▶ [What is being asked]:
Once the pictures are set aside, copy the records below exactly as they stand.

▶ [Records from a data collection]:
-- Opening Marker --

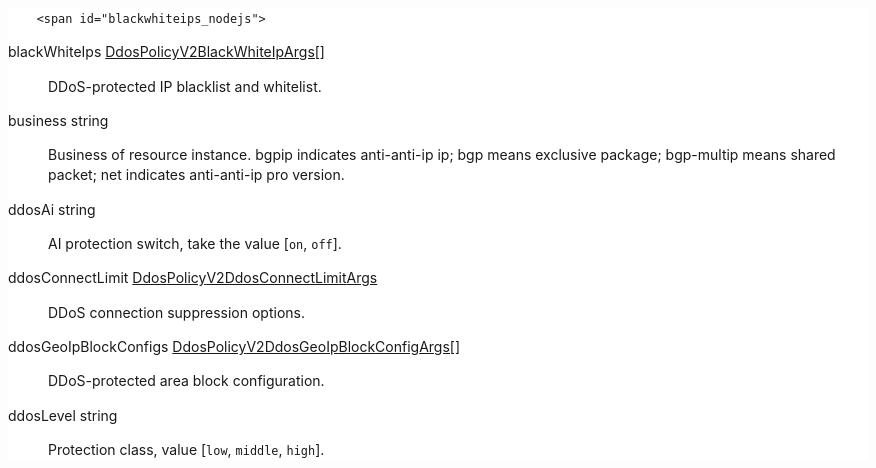         <span id="blackwhiteips_nodejs">
<a data-swiftype-name="resource-property" data-swiftype-type="text" href="#blackwhiteips_nodejs" style="color: inherit; text-decoration: inherit;">black<wbr>White<wbr>Ips</a>
</span>
        <span class="property-indicator"></span>
        <span class="property-type"><a href="#ddospolicyv2blackwhiteip">Ddos<wbr>Policy<wbr>V2Black<wbr>White<wbr>Ip<wbr>Args[]</a></span>
    </dt>
    <dd><p>DDoS-protected IP blacklist and whitelist.</p>
</dd><dt class="property-optional"
            title="Optional">
        <span id="business_nodejs">
<a data-swiftype-name="resource-property" data-swiftype-type="text" href="#business_nodejs" style="color: inherit; text-decoration: inherit;">business</a>
</span>
        <span class="property-indicator"></span>
        <span class="property-type">string</span>
    </dt>
    <dd><p>Business of resource instance. bgpip indicates anti-anti-ip ip; bgp means exclusive package; bgp-multip means shared packet; net indicates anti-anti-ip pro version.</p>
</dd><dt class="property-optional"
            title="Optional">
        <span id="ddosai_nodejs">
<a data-swiftype-name="resource-property" data-swiftype-type="text" href="#ddosai_nodejs" style="color: inherit; text-decoration: inherit;">ddos<wbr>Ai</a>
</span>
        <span class="property-indicator"></span>
        <span class="property-type">string</span>
    </dt>
    <dd><p>AI protection switch, take the value [<code>on</code>, <code>off</code>].</p>
</dd><dt class="property-optional"
            title="Optional">
        <span id="ddosconnectlimit_nodejs">
<a data-swiftype-name="resource-property" data-swiftype-type="text" href="#ddosconnectlimit_nodejs" style="color: inherit; text-decoration: inherit;">ddos<wbr>Connect<wbr>Limit</a>
</span>
        <span class="property-indicator"></span>
        <span class="property-type"><a href="#ddospolicyv2ddosconnectlimit">Ddos<wbr>Policy<wbr>V2Ddos<wbr>Connect<wbr>Limit<wbr>Args</a></span>
    </dt>
    <dd><p>DDoS connection suppression options.</p>
</dd><dt class="property-optional"
            title="Optional">
        <span id="ddosgeoipblockconfigs_nodejs">
<a data-swiftype-name="resource-property" data-swiftype-type="text" href="#ddosgeoipblockconfigs_nodejs" style="color: inherit; text-decoration: inherit;">ddos<wbr>Geo<wbr>Ip<wbr>Block<wbr>Configs</a>
</span>
        <span class="property-indicator"></span>
        <span class="property-type"><a href="#ddospolicyv2ddosgeoipblockconfig">Ddos<wbr>Policy<wbr>V2Ddos<wbr>Geo<wbr>Ip<wbr>Block<wbr>Config<wbr>Args[]</a></span>
    </dt>
    <dd><p>DDoS-protected area block configuration.</p>
</dd><dt class="property-optional"
            title="Optional">
        <span id="ddoslevel_nodejs">
<a data-swiftype-name="resource-property" data-swiftype-type="text" href="#ddoslevel_nodejs" style="color: inherit; text-decoration: inherit;">ddos<wbr>Level</a>
</span>
        <span class="property-indicator"></span>
        <span class="property-type">string</span>
    </dt>
    <dd><p>Protection class, value [<code>low</code>, <code>middle</code>, <code>high</code>].</p>
</dd><dt class="property-optional"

-- Closing Marker --

▶ [Written solution]:
         <span id="blackwhiteips_nodejs">
<a data-swiftype-name="resource-property" data-swiftype-type="text" href="#blackwhiteips_nodejs" style="color: inherit; text-decoration: inherit;">black<wbr>White<wbr>Ips</a>
</span>
        <span class="property-indicator"></span>
        <span class="property-type"><a href="#ddospolicyv2blackwhiteip">Ddos<wbr>Policy<wbr>V2Black<wbr>White<wbr>Ip<wbr>Args[]</a></span>
    </dt>
    <dd><p>DDoS-protected IP blacklist and whitelist.</p>
</dd><dt class="property-optional"
            title="Optional">
        <span id="business_nodejs">
<a data-swiftype-name="resource-property" data-swiftype-type="text" href="#business_nodejs" style="color: inherit; text-decoration: inherit;">business</a>
</span>
        <span class="property-indicator"></span>
        <span class="property-type">string</span>
    </dt>
    <dd><p>Business of resource instance. bgpip indicates anti-anti-ip ip; bgp means exclusive package; bgp-multip means shared packet; net indicates anti-anti-ip pro version.</p>
</dd><dt class="property-optional"
            title="Optional">
        <span id="ddosai_nodejs">
<a data-swiftype-name="resource-property" data-swiftype-type="text" href="#ddosai_nodejs" style="color: inherit; text-decoration: inherit;">ddos<wbr>Ai</a>
</span>
        <span class="property-indicator"></span>
        <span class="property-type">string</span>
    </dt>
    <dd><p>AI protection switch, take the value [<code>on</code>, <code>off</code>].</p>
</dd><dt class="property-optional"
            title="Optional">
        <span id="ddosconnectlimit_nodejs">
<a data-swiftype-name="resource-property" data-swiftype-type="text" href="#ddosconnectlimit_nodejs" style="color: inherit; text-decoration: inherit;">ddos<wbr>Connect<wbr>Limit</a>
</span>
        <span class="property-indicator"></span>
        <span class="property-type"><a href="#ddospolicyv2ddosconnectlimit">Ddos<wbr>Policy<wbr>V2Ddos<wbr>Connect<wbr>Limit<wbr>Args</a></span>
    </dt>
    <dd><p>DDoS connection suppression options.</p>
</dd><dt class="property-optional"
            title="Optional">
        <span id="ddosgeoipblockconfigs_nodejs">
<a data-swiftype-name="resource-property" data-swiftype-type="text" href="#ddosgeoipblockconfigs_nodejs" style="color: inherit; text-decoration: inherit;">ddos<wbr>Geo<wbr>Ip<wbr>Block<wbr>Configs</a>
</span>
        <span class="property-indicator"></span>
        <span class="property-type"><a href="#ddospolicyv2ddosgeoipblockconfig">Ddos<wbr>Policy<wbr>V2Ddos<wbr>Geo<wbr>Ip<wbr>Block<wbr>Config<wbr>Args[]</a></span>
    </dt>
    <dd><p>DDoS-protected area block configuration.</p>
</dd><dt class="property-optional"
            title="Optional">
        <span id="ddoslevel_nodejs">
<a data-swiftype-name="resource-property" data-swiftype-type="text" href="#ddoslevel_nodejs" style="color: inherit; text-decoration: inherit;">ddos<wbr>Level</a>
</span>
        <span class="property-indicator"></span>
        <span class="property-type">string</span>
    </dt>
    <dd><p>Protection class, value [<code>low</code>, <code>middle</code>, <code>high</code>].</p>
</dd><dt class="property-optional"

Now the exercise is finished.